My garden designer friend Doug Bayley gave me a woolly little mullien (Verbascum bombyciferum) summer-before-last, and it's just come into its own. This tough biennial is planted in compacted gravel alongside the driveway and it's the happiest verbascum I've ever grown - finally, I understand how to treat these guys. Water rarely, fertilize not at all, plant in lean, dry soil and ignore them. The result? A wonder of a plant that's as textural as it is architectural, with thick, silvery felted stems and a tall, widely branching candelabra shape.
The first summer it languished as a low rosette of pretty soft leaves. Then early this spring it pushed up and up, unfolding slowly into a tall vividly silvery presence. I'm hoping it'll bloom most of the summer before it sets seed and completes its life cycle; hopefully the gravel driveway has proved hospitable enough that it'll seed itself about to return next year and the next.

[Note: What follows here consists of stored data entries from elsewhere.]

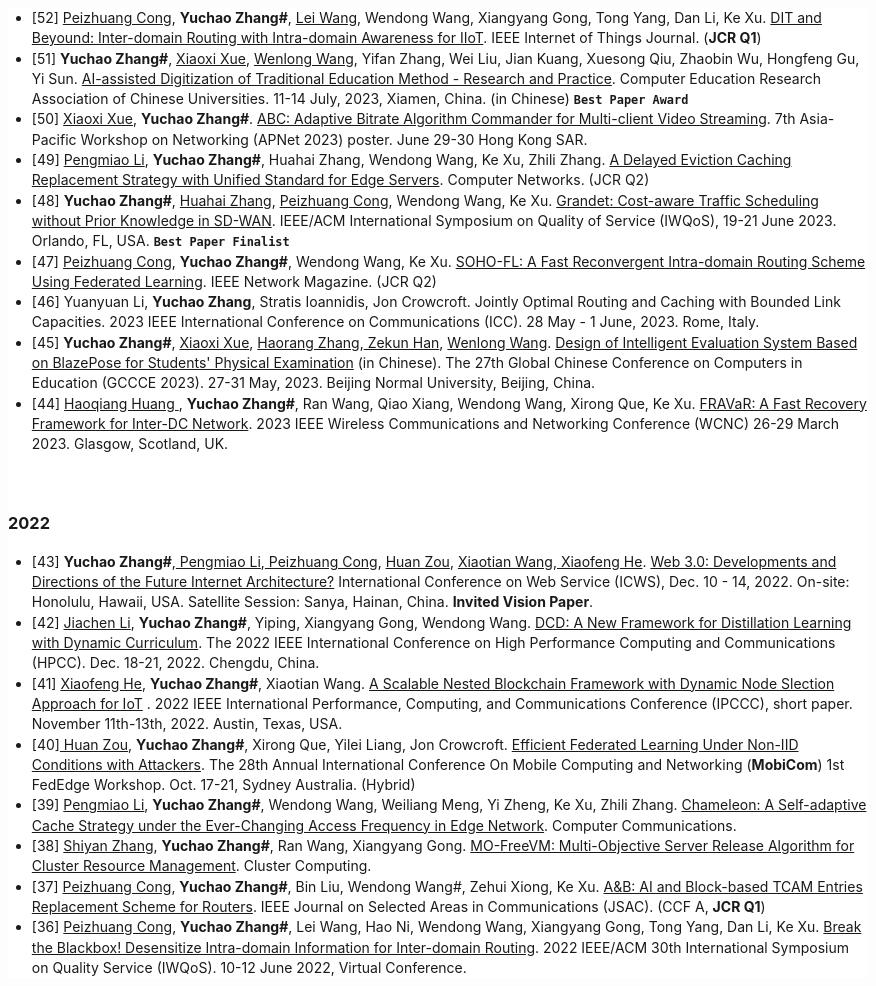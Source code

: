 * [52] <u>Peizhuang Cong</u>, **Yuchao Zhang#**, <u>Lei Wang</u>, Wendong Wang, Xiangyang Gong, Tong Yang, Dan Li, Ke Xu. [DIT and Beyound: Inter-domain Routing with Intra-domain Awareness for IIoT](./2023-iotj-mrr.pdf). IEEE Internet of Things Journal. (**JCR Q1**)
* [51] **Yuchao Zhang#**, <u>Xiaoxi Xue</u>, <u>Wenlong Wang</u>, Yifan Zhang, Wei Liu, Jian Kuang, Xuesong Qiu, Zhaobin Wu, Hongfeng Gu, Yi Sun. [AI-assisted Digitization of Traditional Education Method - Research and Practice](./2023-ccf-ai.pdf). Computer Education Research Association of Chinese Universities. 11-14 July, 2023, Xiamen, China. (in Chinese) <b>`Best Paper Award`</b>
* [50] <u>Xiaoxi Xue</u>, **Yuchao Zhang#**. [ABC: Adaptive Bitrate Algorithm Commander for Multi-client Video Streaming](./2023-apnet_poster-abc.pdf). 7th Asia-Pacific Workshop on Networking (APNet 2023) poster. June 29-30 Hong Kong SAR. 
* [49] <u>Pengmiao Li</u>, **Yuchao Zhang#**, Huahai Zhang, Wendong Wang, Ke Xu, Zhili Zhang. [A Delayed Eviction Caching Replacement Strategy with Unified Standard for Edge Servers](./2023-cn-delayed_eviction.pdf). Computer Networks. (JCR Q2) 
* [48] **Yuchao Zhang#**, <u>Huahai Zhang</u>, <u>Peizhuang Cong</u>, Wendong Wang, Ke Xu. [Grandet: Cost-aware Traffic Scheduling without Prior Knowledge in SD-WAN](./2023-iwqos.pdf). IEEE/ACM International Symposium on Quality of Service (IWQoS), 19-21 June 2023. Orlando, FL, USA.  <b>`Best Paper Finalist`</b>
* [47] <u>Peizhuang Cong</u>, **Yuchao Zhang#**, Wendong Wang, Ke Xu. [SOHO-FL: A Fast Reconvergent Intra-domain Routing Scheme Using Federated Learning](./2023-ieee_network-soho-fl.pdf). IEEE Network Magazine. (JCR Q2) 
* [46] Yuanyuan Li, **Yuchao Zhang**, Stratis Ioannidis, Jon Crowcroft. Jointly Optimal Routing and Caching with Bounded Link Capacities. 2023 IEEE International Conference on Communications (ICC). 28 May - 1 June, 2023. Rome, Italy.
* [45] **Yuchao Zhang#**, <u>Xiaoxi Xue</u>, <u>Haorang Zhang</u>,<u> Zekun Han</u>, <u>Wenlong Wang</u>. [Design of Intelligent Evaluation System Based on BlazePose for Students' Physical Examination](./2023-blazepose.pdf) (in Chinese). The 27th Global Chinese Conference on Computers in Education (GCCCE 2023). 27-31 May, 2023. Beijing Normal University, Beijing, China.
* [44] <u>Haoqiang Huang </u>, **Yuchao Zhang#**, Ran Wang, Qiao Xiang, Wendong Wang, Xirong Que, Ke Xu. [FRAVaR: A Fast Recovery Framework for Inter-DC Network](./2023-wcnc-fravar.pdf). 2023 IEEE Wireless Communications and Networking Conference (WCNC) 26-29 March 2023. Glasgow, Scotland, UK. 

<br/>

### 2022

* [43] **Yuchao Zhang#**,<u> Pengmiao Li</u>,<u> Peizhuang Cong</u>, <u>Huan Zou</u>, <u>Xiaotian Wang</u>,<u> Xiaofeng He</u>. [Web 3.0: Developments and Directions of the Future Internet Architecture?](./2022-icws-web3.0.pdf) International Conference on Web Service (ICWS), Dec. 10 - 14, 2022. On-site: Honolulu, Hawaii, USA. Satellite Session: Sanya, Hainan, China. **Invited Vision Paper**.
* [42] <u>Jiachen Li</u>, **Yuchao Zhang#**, Yiping, Xiangyang Gong, Wendong Wang. [DCD: A New Framework for Distillation Learning with Dynamic Curriculum](./2022-hpcc-dcd.pdf). The 2022 IEEE International Conference on High Performance Computing and Communications (HPCC). Dec. 18-21, 2022. Chengdu, China. 
* [41] <u>Xiaofeng He</u>, **Yuchao Zhang#**, Xiaotian Wang. [A Scalable Nested Blockchain Framework with Dynamic Node Slection Approach for IoT](./2022_ipccc_blockchain.pdf) . 2022 IEEE International Performance, Computing, and Communications Conference (IPCCC), short paper. November 11th-13th, 2022. Austin, Texas, USA.
* [40]<u> Huan Zou</u>, **Yuchao Zhang#**, Xirong Que, Yilei Liang, Jon Crowcroft. [Efficient Federated Learning Under Non-IID Conditions with Attackers](./2022_fededge.pdf). The 28th Annual International Conference On  Mobile Computing and Networking (**MobiCom**) 1st FedEdge Workshop. Oct. 17-21, Sydney Australia. (Hybrid)  
* [39] <u>Pengmiao Li</u>, **Yuchao Zhang#**, Wendong Wang, Weiliang Meng, Yi Zheng, Ke Xu, Zhili Zhang. [Chameleon: A Self-adaptive Cache Strategy under the Ever-Changing Access Frequency in Edge Network](./2022_chameleon_computer_communications.pdf). Computer Communications.
* [38] <u>Shiyan Zhang</u>, **Yuchao Zhang#**, Ran Wang, Xiangyang Gong. [MO-FreeVM: Multi-Objective Server Release Algorithm for Cluster Resource Management](./2022_mo-freevm_clustercomputing.pdf). Cluster Computing.
* [37] <u>Peizhuang Cong</u>, **Yuchao Zhang#**, Bin Liu, Wendong Wang#, Zehui Xiong, Ke Xu. [A&B: AI and Block-based TCAM Entries Replacement Scheme for Routers](./2022_jsac_a_b.pdf).  IEEE Journal on Selected Areas in Communications (JSAC). (CCF A, **JCR Q1**)
* [36] <u>Peizhuang Cong</u>, **Yuchao Zhang#**, Lei Wang, Hao Ni, Wendong Wang, Xiangyang Gong, Tong Yang, Dan Li, Ke Xu. [Break the Blackbox! Desensitize Intra-domain Information for Inter-domain Routing](./2022-iwqos-blackbox.pdf). 2022 IEEE/ACM 30th International Symposium on Quality Service (IWQoS). 10-12 June 2022, Virtual Conference.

Thanks Doug - the perfection of this single driveway plant startles me with its flat out splendor every time I come home...


Wow, Verbascum bombyciferum is such a structural little guy. I thought at first it was some crazy cvs of Stachys byzantina. Great job. Matti
Posted by: Matti | June 06, 2010 at 07:15 AM
For the longest time I hated this plant. I've finally come around...your pictures capture it well.
Posted by: Loree/danger garden | June 06, 2010 at 10:31 AM
Hi Aunt Val! I think that is possibly the most amazingly exotic looking plant I've ever seen. I'll have to see if we can grow one, but I doubt it will look as happy as yours!
Posted by: Sydney Singer | June 07, 2010 at 11:46 AM
Hi Syd,
Plant it in dry gravel and ignore it and you'll be able to grow it just fine. Maybe you need to come down to Whidbey Island later this summer to collect some seed....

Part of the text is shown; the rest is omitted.